Samriddhi Chowdhary, the company’s Vice President as well as Sector Head (Financial Sector Ratings), stated that non-banks have witnessed a tremendous slowdown in growth since the second half of the fiscal year 2019 as a direct result of the liquidity crisis, and as a result, they have moderated their disbursements.
As a result of a lengthy period of risk aversion on the part of investors and other stakeholders, the impact was felt far more strongly by wholesale financiers who had significant real estate exposures than it was by their retail counterparts.
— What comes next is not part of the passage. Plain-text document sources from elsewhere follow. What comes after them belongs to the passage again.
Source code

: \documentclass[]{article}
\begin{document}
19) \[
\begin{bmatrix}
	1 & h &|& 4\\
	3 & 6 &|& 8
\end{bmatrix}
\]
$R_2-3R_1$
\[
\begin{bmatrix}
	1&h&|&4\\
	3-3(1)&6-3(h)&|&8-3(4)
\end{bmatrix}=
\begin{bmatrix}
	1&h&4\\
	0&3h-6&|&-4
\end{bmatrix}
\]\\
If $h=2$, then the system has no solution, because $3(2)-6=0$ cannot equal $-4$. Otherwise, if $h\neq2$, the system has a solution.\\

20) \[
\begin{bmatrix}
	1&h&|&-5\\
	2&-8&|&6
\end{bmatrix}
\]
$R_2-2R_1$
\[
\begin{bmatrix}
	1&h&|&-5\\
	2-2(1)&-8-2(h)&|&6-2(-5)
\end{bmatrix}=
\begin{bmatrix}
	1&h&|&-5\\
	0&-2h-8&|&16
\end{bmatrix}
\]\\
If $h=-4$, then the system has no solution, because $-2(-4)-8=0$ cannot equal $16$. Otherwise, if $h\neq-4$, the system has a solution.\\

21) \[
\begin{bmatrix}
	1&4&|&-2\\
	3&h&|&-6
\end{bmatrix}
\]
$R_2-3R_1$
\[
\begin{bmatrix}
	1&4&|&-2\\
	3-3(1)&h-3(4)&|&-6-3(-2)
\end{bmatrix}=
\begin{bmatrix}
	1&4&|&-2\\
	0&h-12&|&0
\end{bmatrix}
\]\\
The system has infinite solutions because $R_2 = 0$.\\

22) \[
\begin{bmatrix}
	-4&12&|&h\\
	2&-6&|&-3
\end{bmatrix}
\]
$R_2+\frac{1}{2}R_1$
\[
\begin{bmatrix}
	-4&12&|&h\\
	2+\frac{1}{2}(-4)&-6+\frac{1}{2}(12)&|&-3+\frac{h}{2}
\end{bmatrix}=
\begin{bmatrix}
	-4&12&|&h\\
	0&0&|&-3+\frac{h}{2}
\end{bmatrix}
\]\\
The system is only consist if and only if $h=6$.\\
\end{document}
AUM of non-banks contracted
As of March 2021, the real estate assets under management (AUM) of non-banks (non-banking financial companies and housing finance companies) decreased to Rs. 2.8 trillion from Rs. 3.4 trillion as of March 2019. This represents a decrease of 17.64 percent. ICRA, a ratings’ agency, projects that it will decrease even further by between 5 and 10 percent over the current fiscal year.According to the ratings’ agency, it is anticipated that the situation will become more stable in FY23 (0-5 percent degrowth).The success of non-banks over the past few years has been hampered by a number of problems as entities have had to deal with fund-raising obstacles and issues around asset quality. The non-banking sector, on the other hand, had experienced a growth period in the real estate sector up until the end of the first half of the fiscal year 2019 (September 2018), which has been defined by adequate access to capital, significant investor interest, and a consistent demand forecast.Since the second half of the fiscal year 2019, non-banks have seen a major slowdown in growth as a result of the liquidity crisis, which has led to a moderation in their disbursements. As a result of a lengthy period of risk aversion on the part of investors and other stakeholders, the impact was felt more strongly by wholesale financiers who had significant exposures to the real estate market in comparison to their retail counterparts.
Conclusion
The regulatory body observed that perhaps the operation of the non-banks in recent times has been hampered by a number of obstacles, as the organisations have struggled with concerns relating to the quality of their assets and difficulties in raising funds. The non-banking sector, on the other hand, had experienced a growth period in the real estate sector up until the end of the first half of the fiscal year 2019 (September 2018), which has been defined by accessible access to money, significant investor interest, and a consistent demand forecast.As a result of a lengthy period of risk aversion on the part of investors and other stakeholders, the impact was felt far more strongly by wholesale financiers who had significant real estate exposures than it was by their retail counterparts.